If Drogon and Rhaegal are forced to fly farther north to assist with some White Walker (and — sob — White Walker dragon) slaying beyond Winterfell, that extra distance could make them even hungrier, although according to Storer, their large wingspan might work in their favor in that scenario. “For animals that fly, basically if you have a nice wide wingspan and a smaller body mass, it’s easier to do a lot of gliding, which is very low energy,” she explains. “And a lot of birds have devised various ways of using air currents as well as updrafts and warm bubbles of air — using what air naturally does to minimize the energy expended.”

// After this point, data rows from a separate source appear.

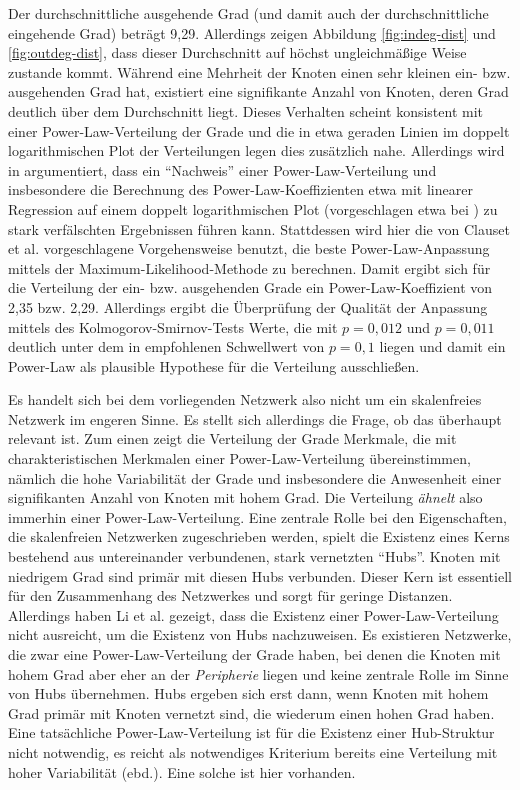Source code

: Der durchschnittliche ausgehende Grad (und damit auch der
durchschnittliche eingehende Grad) beträgt 9,29. Allerdings zeigen
Abbildung \ref{fig:indeg-dist} und \ref{fig:outdeg-dist}, dass dieser
Durchschnitt auf höchst ungleichmäßige Weise zustande kommt. Während
eine Mehrheit der Knoten einen sehr kleinen ein- bzw. ausgehenden Grad
hat, existiert eine signifikante Anzahl von Knoten, deren Grad
deutlich über dem Durchschnitt liegt. Dieses Verhalten scheint konsistent
mit einer Power-Law-Verteilung der Grade und die in etwa geraden
Linien im doppelt logarithmischen Plot der Verteilungen legen dies
zusätzlich nahe. Allerdings wird in \cite{Clauset2009} argumentiert,
dass ein ``Nachweis'' einer Power-Law-Verteilung und insbesondere die
Berechnung des Power-Law-Koeffizienten etwa mit linearer Regression
auf einem doppelt logarithmischen Plot (vorgeschlagen etwa bei
\cite{Brinkmeier2004}) zu stark verfälschten Ergebnissen führen
kann. Stattdessen wird hier die von Clauset et al. vorgeschlagene
Vorgehensweise benutzt, die beste Power-Law-Anpassung mittels der
Maximum-Likelihood-Methode zu berechnen. Damit ergibt sich für die
Verteilung der ein- bzw. ausgehenden Grade ein Power-Law-Koeffizient
von 2,35 bzw. 2,29. Allerdings ergibt die Überprüfung der Qualität der
Anpassung mittels des Kolmogorov-Smirnov-Tests Werte, die mit $p =
0,012$ und $p = 0,011$ deutlich unter dem in \cite{Clauset2009}
empfohlenen Schwellwert von $p=0,1$ liegen und damit ein Power-Law als
plausible Hypothese für die Verteilung ausschließen.


Es handelt sich bei dem vorliegenden Netzwerk also nicht um ein
skalenfreies Netzwerk im engeren Sinne. Es stellt sich allerdings die
Frage, ob das überhaupt relevant ist. Zum einen zeigt die Verteilung
der Grade Merkmale, die mit charakteristischen Merkmalen einer
Power-Law-Verteilung übereinstimmen, nämlich die hohe
Variabilität der Grade und insbesondere die Anwesenheit einer
signifikanten Anzahl von Knoten mit hohem Grad. Die Verteilung
\emph{ähnelt} also immerhin einer Power-Law-Verteilung. Eine
zentrale Rolle bei den Eigenschaften, die skalenfreien Netzwerken
zugeschrieben werden, spielt die Existenz eines Kerns bestehend aus
untereinander verbundenen, stark vernetzten ``Hubs''. Knoten mit niedrigem Grad sind primär mit diesen Hubs
verbunden. Dieser Kern ist essentiell  f\"ur den Zusammenhang des
Netzwerkes und sorgt für
geringe Distanzen. Allerdings haben Li et al. \cite{Li2005} gezeigt,
dass die Existenz einer Power-Law-Verteilung nicht ausreicht, um die
Existenz von Hubs nachzuweisen. Es existieren Netzwerke, die zwar eine
Power-Law-Verteilung der Grade haben, bei denen die Knoten mit hohem
Grad aber eher an der \emph{Peripherie} liegen und keine zentrale
Rolle im Sinne von Hubs übernehmen.  Hubs ergeben sich erst dann,
wenn Knoten mit hohem Grad primär mit Knoten vernetzt sind, die
wiederum einen hohen Grad haben. Eine tatsächliche
Power-Law-Verteilung ist für die Existenz einer Hub-Struktur nicht
notwendig, es reicht als notwendiges Kriterium bereits eine Verteilung
mit hoher Variabilität (ebd.). Eine solche ist hier vorhanden.

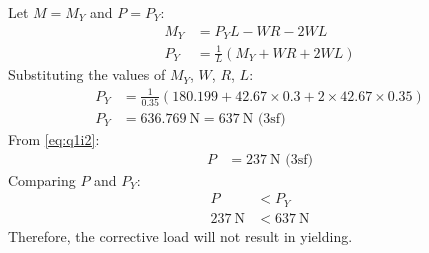 \documentclass[11pt]{article}
\numberwithin{equation}{section}
\begin{document}
Let $M = M_Y$ and $P = P_Y$:
\begin{align}
    M_Y &= P_Y L - WR - 2WL\\
    P_Y &= \frac{1}{L}\left(M_Y + WR + 2WL\right)
\end{align}
Substituting the values of $M_Y$, $W$, $R$, $L$:
\begin{align}
    P_Y &= \frac{1}{0.35}\left(180.199+ 42.67\times 0.3 + 2\times 42.67 \times 0.35\right)\\
    P_Y &= \SI{636.769}{\newton} = \SI{637}{\newton} \textrm{ (3sf)}
\end{align}
From \ref{eq:q1i2}:
\begin{align}
    P &= \SI{237}{\newton} \textrm{ (3sf)}
\end{align}
Comparing $P$ and $P_Y$:
\begin{align}
    P &< P_Y\\
    \SI{237}{\newton} &< \SI{637}{\newton}
\end{align}
Therefore, the corrective load will not result in yielding.
\end{document}
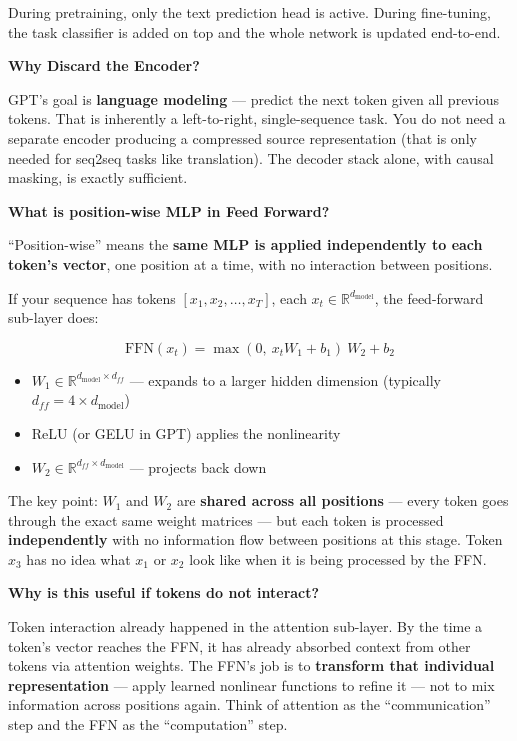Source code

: During pretraining, only the text prediction head is active. During fine-tuning, the task classifier is added on top and the whole network is updated end-to-end.

\medskip
\noindent\textbf{Why Discard the Encoder?}

GPT's goal is \textbf{language modeling} --- predict the next token given all previous tokens. That is inherently a left-to-right, single-sequence task. You do not need a separate encoder producing a compressed source representation (that is only needed for seq2seq tasks like translation). The decoder stack alone, with causal masking, is exactly sufficient.

\bigskip

\textbf{What is position-wise MLP in Feed Forward?}

``Position-wise'' means the \textbf{same MLP is applied independently to each token's vector}, one position at a time, with no interaction between positions.

If your sequence has tokens $[x_1, x_2, \ldots, x_T]$, each $x_t \in \mathbb{R}^{d_{\mathrm{model}}}$, the feed-forward sub-layer does:

\[
\mathrm{FFN}(x_t) = \max(0,\ x_t W_1 + b_1)\ W_2 + b_2
\]

\begin{itemize}
  \item $W_1 \in \mathbb{R}^{d_{\mathrm{model}} \times d_{ff}}$ --- expands to a larger hidden dimension (typically $d_{ff} = 4 \times d_{\mathrm{model}}$)
  \item ReLU (or GELU in GPT) applies the nonlinearity
  \item $W_2 \in \mathbb{R}^{d_{ff} \times d_{\mathrm{model}}}$ --- projects back down
\end{itemize}

The key point: $W_1$ and $W_2$ are \textbf{shared across all positions} --- every token goes through the exact same weight matrices --- but each token is processed \textbf{independently} with no information flow between positions at this stage. Token $x_3$ has no idea what $x_1$ or $x_2$ look like when it is being processed by the FFN.

\medskip
\noindent\textbf{Why is this useful if tokens do not interact?}

Token interaction already happened in the attention sub-layer. By the time a token's vector reaches the FFN, it has already absorbed context from other tokens via attention weights. The FFN's job is to \textbf{transform that individual representation} --- apply learned nonlinear functions to refine it --- not to mix information across positions again. Think of attention as the ``communication'' step and the FFN as the ``computation'' step.

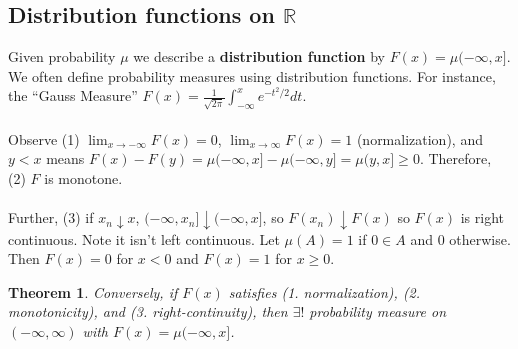 \documentclass[12pt]{article}
\newtheorem{theorem}{Theorem}
\begin{document}
\subsection{Distribution functions on $\mathbb{R}$}
Given probability $\mu$ we describe a {\bf distribution function} by $F(x) = \mu(-\infty, x]$.  We often define probability measures using distribution functions.  For instance, the ``Gauss Measure'' $F(x) = \frac{1}{\sqrt{2 \pi}} \int_{-\infty}^x e^{-t^2/2} dt$.
\\ \\
Observe (1) $\lim_{x \to -\infty} F(x) = 0$, $\lim_{x \to \infty} F(x) = 1$ (normalization), and $y < x$ means $F(x) - F(y) = \mu(-\infty, x] - \mu(-\infty, y] = \mu(y, x] \ge 0$.  Therefore, (2) $F$ is monotone.
\\ \\
Further, (3) if $x_n \downarrow x$, $(-\infty, x_n] \downarrow (-\infty, x]$, so $F(x_n) \downarrow F(x)$ so $F(x)$ is right continuous.  Note it isn't left continuous.  Let $\mu(A) = 1$ if $0 \in A$ and $0$ otherwise.  Then $F(x) = 0$ for $x < 0$ and $F(x) = 1$ for $x \ge 0$.
\begin{theorem}
Conversely, if $F(x)$ satisfies (1. normalization), (2. monotonicity), and (3. right-continuity), then $\exists !$ probability measure on $(-\infty, \infty)$ with $F(x) = \mu(-\infty, x]$.
\end{theorem}
\end{document}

All of this information suggests that the Mother of Dragons actually doesn’t have too much to worry about her scaly babies’ diets so long as she can get her magnificent monsters to have a hearty meal before the big fight. But there is one potential scenario that the queen should keep in mind: The dragons might eat her soldiers as snacks.

“I would think that’s a possibility,” Storer says. “Because if one of the members of your own army happens to be in the wrong place, maybe it’s not one of the people that the dragon has a relationship with and knows, ‘Oh, I listen to this person.’ And if they see another army person as a snack, and this person happens to be within range... I would definitely consider that to be worrying if I was a member of that army.”

This might be bad news for Jon, who caught some jealous dragon stink-eye after locking lips with Daenerys in the season premiere, although as a Targaryen he’s probably safe from becoming a reptile canapé. But Sansa, a Northerner who refuses to bend the knee before the Mother of Dragons, might want to watch her back, or at least wear a flame-retardant cape during the Battle of Winterfell.